The answer is every line in the data below that contains the word "module".

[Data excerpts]
>>>>>
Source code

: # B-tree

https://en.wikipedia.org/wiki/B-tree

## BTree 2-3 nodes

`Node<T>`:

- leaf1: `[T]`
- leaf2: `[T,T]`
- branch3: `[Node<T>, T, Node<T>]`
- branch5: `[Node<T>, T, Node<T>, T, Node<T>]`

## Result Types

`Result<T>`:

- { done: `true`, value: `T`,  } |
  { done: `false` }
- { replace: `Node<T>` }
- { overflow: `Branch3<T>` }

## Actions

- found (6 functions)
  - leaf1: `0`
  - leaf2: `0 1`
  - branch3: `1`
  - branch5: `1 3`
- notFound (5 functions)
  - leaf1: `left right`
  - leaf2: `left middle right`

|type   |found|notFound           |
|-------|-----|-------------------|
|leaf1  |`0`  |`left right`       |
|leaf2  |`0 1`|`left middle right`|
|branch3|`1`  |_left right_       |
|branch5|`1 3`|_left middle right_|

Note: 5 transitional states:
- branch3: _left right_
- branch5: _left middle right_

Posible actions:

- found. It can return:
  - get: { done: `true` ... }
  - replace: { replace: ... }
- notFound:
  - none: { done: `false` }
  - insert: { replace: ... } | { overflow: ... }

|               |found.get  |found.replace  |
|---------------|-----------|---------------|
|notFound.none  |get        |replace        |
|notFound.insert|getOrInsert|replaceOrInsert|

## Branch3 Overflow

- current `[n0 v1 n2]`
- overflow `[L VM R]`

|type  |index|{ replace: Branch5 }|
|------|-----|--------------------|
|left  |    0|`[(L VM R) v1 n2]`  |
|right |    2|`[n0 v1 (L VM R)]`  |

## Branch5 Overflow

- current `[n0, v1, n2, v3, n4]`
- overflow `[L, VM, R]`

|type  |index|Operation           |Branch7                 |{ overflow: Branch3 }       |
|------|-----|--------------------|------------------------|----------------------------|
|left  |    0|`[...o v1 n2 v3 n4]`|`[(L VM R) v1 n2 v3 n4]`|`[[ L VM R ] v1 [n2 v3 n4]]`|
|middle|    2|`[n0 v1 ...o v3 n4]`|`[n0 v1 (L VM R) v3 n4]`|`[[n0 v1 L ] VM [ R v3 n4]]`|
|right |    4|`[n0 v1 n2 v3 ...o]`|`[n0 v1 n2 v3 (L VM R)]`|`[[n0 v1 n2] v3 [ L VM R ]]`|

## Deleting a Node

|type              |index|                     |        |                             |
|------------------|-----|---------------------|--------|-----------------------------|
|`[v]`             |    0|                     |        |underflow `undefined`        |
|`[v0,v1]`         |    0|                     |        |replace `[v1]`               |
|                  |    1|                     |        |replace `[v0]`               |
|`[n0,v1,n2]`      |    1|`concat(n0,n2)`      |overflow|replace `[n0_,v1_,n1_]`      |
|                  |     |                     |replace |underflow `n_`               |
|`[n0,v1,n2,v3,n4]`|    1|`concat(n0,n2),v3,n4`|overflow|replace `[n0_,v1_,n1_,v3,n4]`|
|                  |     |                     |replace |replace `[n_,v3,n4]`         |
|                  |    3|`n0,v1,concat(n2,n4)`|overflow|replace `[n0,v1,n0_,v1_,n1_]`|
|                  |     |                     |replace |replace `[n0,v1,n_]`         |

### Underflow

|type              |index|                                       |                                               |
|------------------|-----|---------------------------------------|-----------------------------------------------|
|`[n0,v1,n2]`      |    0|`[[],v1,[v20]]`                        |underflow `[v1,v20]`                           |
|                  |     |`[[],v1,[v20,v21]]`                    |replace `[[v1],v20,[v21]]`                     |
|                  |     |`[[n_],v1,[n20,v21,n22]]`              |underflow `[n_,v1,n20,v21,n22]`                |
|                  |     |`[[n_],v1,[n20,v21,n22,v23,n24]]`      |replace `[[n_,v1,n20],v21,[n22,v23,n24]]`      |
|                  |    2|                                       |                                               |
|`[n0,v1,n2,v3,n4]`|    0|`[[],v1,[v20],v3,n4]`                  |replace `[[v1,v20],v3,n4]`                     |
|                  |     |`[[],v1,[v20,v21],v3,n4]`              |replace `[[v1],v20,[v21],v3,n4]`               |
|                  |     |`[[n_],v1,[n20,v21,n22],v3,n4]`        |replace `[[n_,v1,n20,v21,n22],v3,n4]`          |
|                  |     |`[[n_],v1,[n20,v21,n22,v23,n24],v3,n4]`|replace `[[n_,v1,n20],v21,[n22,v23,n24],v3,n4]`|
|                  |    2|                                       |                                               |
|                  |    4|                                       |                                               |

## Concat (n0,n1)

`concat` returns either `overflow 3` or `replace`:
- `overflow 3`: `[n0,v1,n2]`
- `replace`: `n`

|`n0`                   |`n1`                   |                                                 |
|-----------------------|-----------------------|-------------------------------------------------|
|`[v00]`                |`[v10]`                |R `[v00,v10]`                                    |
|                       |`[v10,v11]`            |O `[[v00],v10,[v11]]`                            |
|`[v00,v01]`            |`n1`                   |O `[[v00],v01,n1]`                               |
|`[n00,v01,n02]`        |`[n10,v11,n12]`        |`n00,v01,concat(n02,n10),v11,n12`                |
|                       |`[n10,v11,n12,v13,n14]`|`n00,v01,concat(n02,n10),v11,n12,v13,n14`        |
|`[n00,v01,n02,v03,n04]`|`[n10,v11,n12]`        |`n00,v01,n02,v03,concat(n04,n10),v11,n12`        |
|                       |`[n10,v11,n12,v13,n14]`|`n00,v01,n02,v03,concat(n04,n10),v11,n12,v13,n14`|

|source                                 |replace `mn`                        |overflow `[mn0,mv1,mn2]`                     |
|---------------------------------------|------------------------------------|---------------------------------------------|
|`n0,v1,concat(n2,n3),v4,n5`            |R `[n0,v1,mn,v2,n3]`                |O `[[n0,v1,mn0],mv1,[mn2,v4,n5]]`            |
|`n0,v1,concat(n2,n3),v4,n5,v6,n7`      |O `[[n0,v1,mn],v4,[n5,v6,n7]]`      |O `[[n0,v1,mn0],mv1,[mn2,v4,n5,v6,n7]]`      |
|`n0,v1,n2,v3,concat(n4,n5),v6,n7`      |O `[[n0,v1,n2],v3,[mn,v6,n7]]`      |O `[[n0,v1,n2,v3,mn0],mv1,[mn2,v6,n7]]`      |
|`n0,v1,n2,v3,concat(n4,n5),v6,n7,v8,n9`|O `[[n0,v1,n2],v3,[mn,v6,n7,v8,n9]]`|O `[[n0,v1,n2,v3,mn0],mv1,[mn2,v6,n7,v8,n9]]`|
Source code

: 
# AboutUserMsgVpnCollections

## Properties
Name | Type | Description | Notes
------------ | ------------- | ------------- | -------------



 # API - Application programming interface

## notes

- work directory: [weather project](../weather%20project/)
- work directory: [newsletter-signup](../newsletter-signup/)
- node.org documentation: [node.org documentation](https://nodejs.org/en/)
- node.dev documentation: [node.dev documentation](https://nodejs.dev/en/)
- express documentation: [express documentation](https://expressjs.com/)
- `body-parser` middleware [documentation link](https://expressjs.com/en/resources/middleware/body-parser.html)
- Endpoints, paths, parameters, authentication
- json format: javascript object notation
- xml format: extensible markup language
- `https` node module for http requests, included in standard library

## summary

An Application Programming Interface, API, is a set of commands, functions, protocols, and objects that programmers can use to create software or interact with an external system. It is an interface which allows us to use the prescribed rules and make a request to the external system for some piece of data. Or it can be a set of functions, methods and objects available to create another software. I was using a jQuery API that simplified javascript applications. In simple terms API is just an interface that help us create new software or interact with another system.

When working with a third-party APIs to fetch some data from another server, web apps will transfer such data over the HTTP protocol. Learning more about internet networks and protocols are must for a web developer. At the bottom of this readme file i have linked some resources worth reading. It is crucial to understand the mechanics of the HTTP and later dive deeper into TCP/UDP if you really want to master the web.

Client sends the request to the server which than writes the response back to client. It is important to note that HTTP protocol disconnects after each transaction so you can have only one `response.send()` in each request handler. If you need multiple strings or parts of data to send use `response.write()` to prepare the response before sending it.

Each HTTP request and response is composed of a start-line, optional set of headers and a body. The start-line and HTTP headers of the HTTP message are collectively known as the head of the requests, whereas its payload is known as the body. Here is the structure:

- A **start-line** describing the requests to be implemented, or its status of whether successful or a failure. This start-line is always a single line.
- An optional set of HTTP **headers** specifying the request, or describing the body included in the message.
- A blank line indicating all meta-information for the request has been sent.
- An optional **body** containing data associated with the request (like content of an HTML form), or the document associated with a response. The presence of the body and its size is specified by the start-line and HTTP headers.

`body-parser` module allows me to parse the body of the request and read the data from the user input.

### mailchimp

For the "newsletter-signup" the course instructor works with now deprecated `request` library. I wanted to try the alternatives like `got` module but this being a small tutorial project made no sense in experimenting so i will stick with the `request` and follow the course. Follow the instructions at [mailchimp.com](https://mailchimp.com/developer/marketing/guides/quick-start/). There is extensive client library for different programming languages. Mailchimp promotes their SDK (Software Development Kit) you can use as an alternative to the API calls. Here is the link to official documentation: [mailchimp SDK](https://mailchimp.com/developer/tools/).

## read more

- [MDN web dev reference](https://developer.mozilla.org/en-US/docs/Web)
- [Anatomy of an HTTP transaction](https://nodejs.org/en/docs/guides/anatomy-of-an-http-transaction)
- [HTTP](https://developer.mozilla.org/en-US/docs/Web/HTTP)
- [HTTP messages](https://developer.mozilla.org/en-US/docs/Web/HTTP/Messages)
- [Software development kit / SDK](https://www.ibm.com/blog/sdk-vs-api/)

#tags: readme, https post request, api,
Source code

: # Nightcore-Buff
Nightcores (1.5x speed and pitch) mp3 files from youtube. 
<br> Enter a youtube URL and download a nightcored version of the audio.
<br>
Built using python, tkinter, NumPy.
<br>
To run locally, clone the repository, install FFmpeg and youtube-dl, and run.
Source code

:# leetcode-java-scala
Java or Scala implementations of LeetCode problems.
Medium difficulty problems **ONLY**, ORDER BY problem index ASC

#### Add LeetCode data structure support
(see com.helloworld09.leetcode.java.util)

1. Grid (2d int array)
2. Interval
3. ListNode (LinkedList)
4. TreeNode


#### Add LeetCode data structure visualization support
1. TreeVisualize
<<<<<
▸ **RESULT**
- `https` node module for http requests, included in standard library
`body-parser` module allows me to parse the body of the request and read the data from the user input.
For the "newsletter-signup" the course instructor works with now deprecated `request` library. I wanted to try the alternatives like `got` module but this being a small tutorial project made no sense in experimenting so i will stick with the `request` and follow the course. Follow the instructions at [mailchimp.com](https://mailchimp.com/developer/marketing/guides/quick-start/). There is extensive client library for different programming languages. Mailchimp promotes their SDK (Software Development Kit) you can use as an alternative to the API calls. Here is the link to official documentation: [mailchimp SDK](https://mailchimp.com/developer/tools/).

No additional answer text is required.